Early in the pandemic, other clinicians noted that even some patients who didn’t have preexisting heart conditions experienced cardiovascular damage while fighting COVID-19 infections, pointing to a possible causative link. Researchers had found, for example, that 8–12 percent of hospitalized COVID-19 patients had elevated levels of muscle contraction–regulating proteins called troponins—a sign of heart damage—and that these patients had an increased risk of mortality compared with those who didn’t have excess troponins. And early observations of patients in China who suffered reduced ejection fraction—the amount of blood getting pumped out of the heart each time it contracts—led researchers to suggest that these individuals were likely experiencing myocarditis, a severe form of inflammation that can weaken the heart and is commonly associated with infections.

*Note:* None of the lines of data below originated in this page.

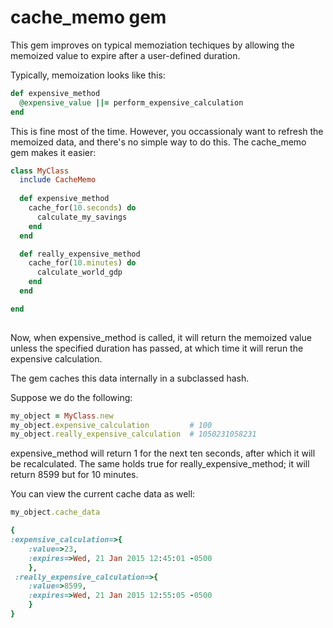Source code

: # cache_memo gem

This gem improves on typical memoziation techiques by allowing the memoized value to expire after a user-defined duration.

Typically, memoization looks like this:

```ruby
def expensive_method
  @expensive_value ||= perform_expensive_calculation
end
```

This is fine most of the time.  However, you occassionaly want to refresh the memoized data, and there's no simple way to do this.  The cache_memo gem makes it easier:

```ruby
class MyClass
  include CacheMemo
  
  def expensive_method
    cache_for(10.seconds) do
      calculate_my_savings
    end
  end

  def really_expensive_method
    cache_for(10.minutes) do
      calculate_world_gdp
    end
  end

end
    
```

Now, when expensive_method is called, it will return the memoized value unless the specified duration has passed, at which time it will rerun the expensive calculation.

The gem caches this data internally in a subclassed hash.

Suppose we do the following:

```ruby
my_object = MyClass.new
my_object.expensive_calculation         # 100
my_object.really_expensive_calculation  # 1050231058231

```

expensive_method will return 1 for the next ten seconds, after which it will be recalculated.  The same holds true for really_expensive_method; it will return 8599 but for 10 minutes.

You can view the current cache data as well:

```ruby
my_object.cache_data

{
:expensive_calculation=>{
    :value=>23, 
    :expires=>Wed, 21 Jan 2015 12:45:01 -0500
    }, 
 :really_expensive_calculation=>{
    :value=>8599, 
    :expires=>Wed, 21 Jan 2015 12:55:05 -0500
    }
}
```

But Stone and his collaborators’ analysis of heart tissue from 21 patients who died of COVID-19, published today (September 24) in the European Heart Journal, shows that while 86 percent of the patients did have inflammation in their hearts, only three had myocarditis. Several had other forms of heart injury, such as right ventricular strain injuries.

“The problem we identified in this study is that there’s other types of myocardial injury in these patients that is also causing elevated troponins,” says Stone. His international team sought to determine the mechanisms through which the disease damaged the heart and found that some conditions “really haven’t been talked about at all in the [COVID-19] papers that have previously been published.”

The pathologists observed a median of 20 slides from each heart, which is more than are included in most other studies regarding COVID-19’s cardiac effects.

The researchers expected to find some macrophages, a type of white blood cell that indicates inflammation, as pathologists had observed macrophages in the hearts of SARS patients during the 2003 outbreak. But Stone says he was surprised to see just how common these were—18 out of 21 COVID-19 patients’ hearts harbored macrophages that exhibited this type of inflammation. “It was really quite extensive,” he says.

As they analyzed the hearts further, the pathologists noted that only three patients had myocarditis, while four showed signs of heart injury due to right ventricular strain and another four had small blood clots in the vessels in the heart. It’s not clear why patients experience such inconsistent cardiac issues.

Abela says these findings have implications for treatment. For example, if the patient has right heart failure, a condition where the right side of a patient’s heart is not pumping enough blood to the lungs, a device that mechanically helps the heart pump blood might help, rather than drugs that target the inflammation or infection, which could be used to treat myocarditis.

Because so many of the hearts were infiltrated by macrophages, the researchers say that it may be difficult to discern who is experiencing myocarditis, which is characterized by different inflammatory cells—lymphocytes—while patients are alive. The two cell types would appear similar on tests that image the hearts of living patients. So, the team looked back at the patients’ medical records to see if they could find patterns in clinical tests that would reveal the type of heart damage when it still might be treatable. The three patients with myocarditis all had both troponin levels above 60 ng/mL and abnormal ECG readings while in the hospital. Only 15 percent of the patients without myocarditis had this combination.

The findings need to be replicated in larger groups of patients but could help doctors determine the best course of treatment for heart damage due to COVID-19, Stone says. The study is “giving the cardiologists and the ICU doctors that are taking care of these patients a roadmap of the changes that are going on in the heart.”